Le temps n'étant pas trop mauvais samedi dernier et comme nous étions à Rouen, mes cousins ont eu l'idée de nous emmener visiter Fécamp qui n'est qu'à une heure de route.
La petite ville de bord de mer était jusqu'aux années 1970 réputée pour la pêche à la morue (ses marins allaient pêcher le poisson à Terre-Neuve) mais cette activité s'est arrêtée depuis suite à une interdiction de la pêche par les autorités canadiennes à cause de la surpêche.

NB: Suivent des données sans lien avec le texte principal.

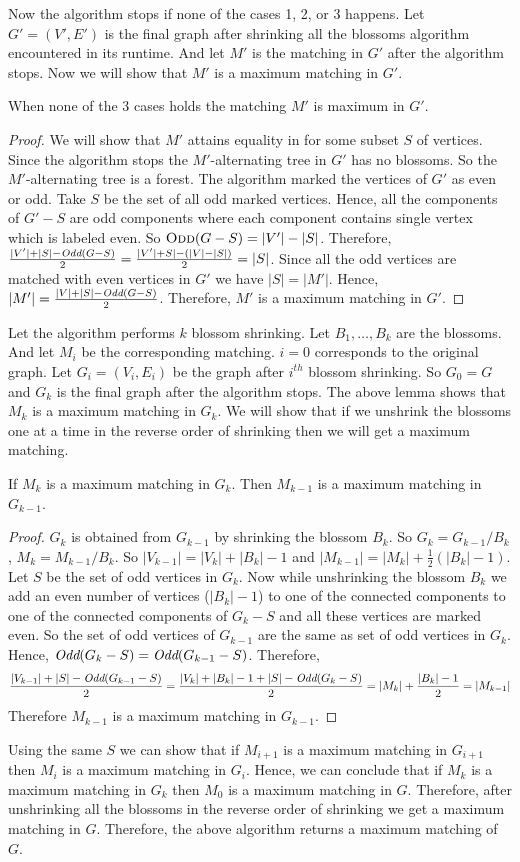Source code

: Now the algorithm stops if none of the cases 1, 2, or 3 happens. Let $G'=(V',E')$ is the final graph after shrinking all the blossoms algorithm encountered in its runtime. And let $M'$ is the matching in $G'$ after the algorithm stops. Now we will show that $M'$ is a maximum matching in $G'$.
\begin{lemma}{}{}
	When none of the 3 cases holds the matching $M'$ is maximum in $G'$.
\end{lemma}
\begin{proof}
	We will show that $M'$ attains equality in  for some subset $S$ of vertices. Since the algorithm stops the $M'$-alternating tree in $G'$ has no blossoms. So the $M'$-alternating tree is a forest. The algorithm marked the vertices of $G'$ as even or odd. Take $S$ be the set of all odd marked vertices. Hence, all the components of $G'-S$ are odd components where each component contains single vertex which is labeled even. So $\textsc{Odd}(G-S)=|V'|-|S|$. Therefore, $\frac{|V'|+|S|-\emph{Odd}(G-S)}2=\frac{|V'|+S|-(|V|-|S|)}2=|S|$. Since all the odd vertices are matched with even vertices in $G'$  we have $|S|=|M'|$. Hence, $|M'|=\frac{|V|+|S|-\emph{Odd}(G-S)}2$. Therefore, $M'$ is a maximum matching in $G'$.
\end{proof}
Let the algorithm performs $k$ blossom shrinking. Let $B_1,\dots, B_k$ are the blossoms. And let $M_i$ be the corresponding matching. $i=0$ corresponds to the original graph. Let $G_i=(V_i,E_i)$ be the graph after $i^{th}$ blossom shrinking. So $G_0=G$ and $G_k$ is the final graph after the algorithm stops. The above lemma shows that $M_k$ is a maximum matching in $G_k$. We will show that if we unshrink the blossoms one at a time in the reverse order of shrinking then we will get a maximum matching.
\begin{lemma}{}{}
	If $M_{k}$ is a maximum matching in $G_k$. Then $M_{k-1}$ is a maximum matching in $G_{k-1}$.
\end{lemma}
\begin{proof}
	$G_k$ is obtained from $G_{k-1}$ by shrinking the blossom $B_k$. So $G_k=G_{k-1}/B_{k}$, $M_k=M_{k-1}/B_k$. So $|V_{k-1}|=|V_k|+|B_k|-1$ and $|M_{k-1}|=|M_k|+\frac12(|B_k|-1)$. Let $S$ be the set of odd vertices in $G_k$. Now while unshrinking the blossom $B_k$  we add an even number of vertices ($|B_k|-1$) to one of the connected components to one of the connected components of $G_k-S$ and all these vertices are marked even. So the set of odd vertices of $G_{k-1}$ are the same as set of odd vertices in $G_k$. Hence, $\emph{Odd}(G_k-S)=\emph{Odd}(G_{k-1}-S)$. Therefore, $$\frac{|V_{k-1}|+|S|-\emph{Odd}(G_{k-1}-S)}2=\frac{|V_k|+|B_k|-1+|S|-\emph{Odd}(G_{k}-S)}2=|M_k|+\frac{|B_k|-1}2=|M_{k-1}|$$Therefore $M_{k-1}$ is a maximum matching in $G_{k-1}$.
\end{proof}Using the same $S$ we can show that if $M_{i+1}$ is a maximum matching in $G_{i+1}$ then $M_i$ is a maximum matching in $G_i$. Hence, we can conclude that if $M_k$ is a maximum matching in $G_k$ then $M_0$ is a maximum matching in $G$. Therefore, after unshrinking all the blossoms in the reverse order of shrinking we get a maximum matching in $G$. Therefore, the above algorithm returns a maximum matching of $G$.

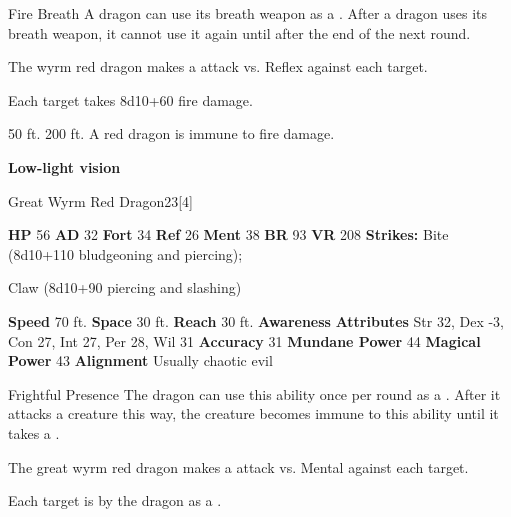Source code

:     \begin{freeability}{Fire Breath}
      A dragon can use its breath weapon as a .
      After a dragon uses its breath weapon, it cannot use it again until after the end of the next round.
      \par The wyrm red dragon makes a  attack
        vs. Reflex against each target.
    
    \hit Each target takes 8d10+60 fire damage.
    \end{freeability}
  
      
       50 ft.
     200 ft.
     A red dragon is immune to fire damage.
    \par\noindent\textbf{Low-light vision}
  

  \begin{monsubsection}{Great Wyrm Red Dragon}{23}[4]
    \vspace{-1em}\vspace{-1em}
    \vspace{0em}

    
    

    \begin{spellcontent}
      \begin{spelltargetinginfo}
        \pari \textbf{HP} 56 \monsep
          \textbf{AD} 32 \monsep
          \textbf{Fort} 34 \monsep
          \textbf{Ref} 26 \monsep
          \textbf{Ment} 38
        \pari \textbf{BR} 93 \monsep
        \textbf{VR} 208
        \pari \textbf{Strikes:}
            Bite  (8d10+110 bludgeoning and piercing);
\par Claw  (8d10+90 piercing and slashing)
      \end{spelltargetinginfo}
    \end{spellcontent}
    \begin{monsterfooter}
      \pari \textbf{Speed} 70 ft. \monsep
        \textbf{Space} 30 ft. \monsep
        \textbf{Reach} 30 ft.
      \pari \textbf{Awareness} 
      \pari \textbf{Attributes}
        Str 32, Dex -3,
        Con 27, Int 27,
        Per 28, Wil 31
      \pari \textbf{Accuracy} 31 \monsep
        \textbf{Mundane Power} 44 \monsep
      \textbf{Magical Power} 43
      \pari \textbf{Alignment} Usually chaotic evil
    \end{monsterfooter}
  \end{monsubsection}
  \begin{freeability}{Frightful Presence}
      The dragon can use this ability once per round as a .
      After it attacks a creature this way, the creature becomes immune to this ability until it takes a .
      \par The great wyrm red dragon makes a  attack
        vs. Mental against each target.
    
    \hit Each target is  by the dragon as a .
    \end{freeability}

Je ne résiste pas à vous montrer un tableau de Robert Antoine Pinchon, peintre normand que je connais bien et que j'apprécie..., représentant le port de Fécamp avec ses morutiers.
Le roi des ciels, Pinchon !
La ville est maintenant presque essentiellement tournée vers la navigation de plaisance et aussi vers le tourisme avec - Son abbaye clunisienne - et - son Palais Bénédictine.
C'est justement ce dernier qui nous a attiré ici, après toutefois nous être restaurés : avec le vent qui soufflait, nous étions contents de rentrer au chaud.
Ah, ces bords de mer normands !
La ville n'a rien d'exceptionnel... par contre le Palais Bénédictine fait grand effet : Il a été construit en mêlant le style néo-gothique au style néo-renaissance (c'est Wikipédia qui le dit) à la fin du XIXème siècle, pour Alexandre-Prosper Le Grand, négociant en spiritueux qui a fait fortune en "inventant" (en 1863) et en commercialisant la Bénédictine. Celui-ci était un grand passionné d'art et voulait créer un espace hybride mêlant l'art et l'industrie. Il s'est adressé à Camille Albert, un architecte originaire des Hautes-Alpes pour l'édifier. Les travaux commencés en 1882 s'achevèrent en 1888.
Aquarelle commémorant les 50 ans du Palais Bénédictine
Poussons la grille, voulez-vous ?
Je trouve ce mélange de pierre et de brique du plus bel effet.
Tout là-haut là-haut... une statue que je n'ai pas réussi à identifier...
Que dire de l'escalier de la cour d'honneur (dit "en queue de paon") : qu'il est sublime, non ?
Près de la porte d'entrée du Palais, un bronze représente Alexandre Le Grand assis surmonté d'un ange en pierre tenant dans une main une bouteille de la fameuse liqueur.
Au travers de cet élégant vitrail, on aperçoit un drapeau à l’emblème de la Normandie (deux léopards jaunes sur fond rouge) qui flotte à l'extérieur du bâtiment. Je vous ai dit qu'il y avait du vent...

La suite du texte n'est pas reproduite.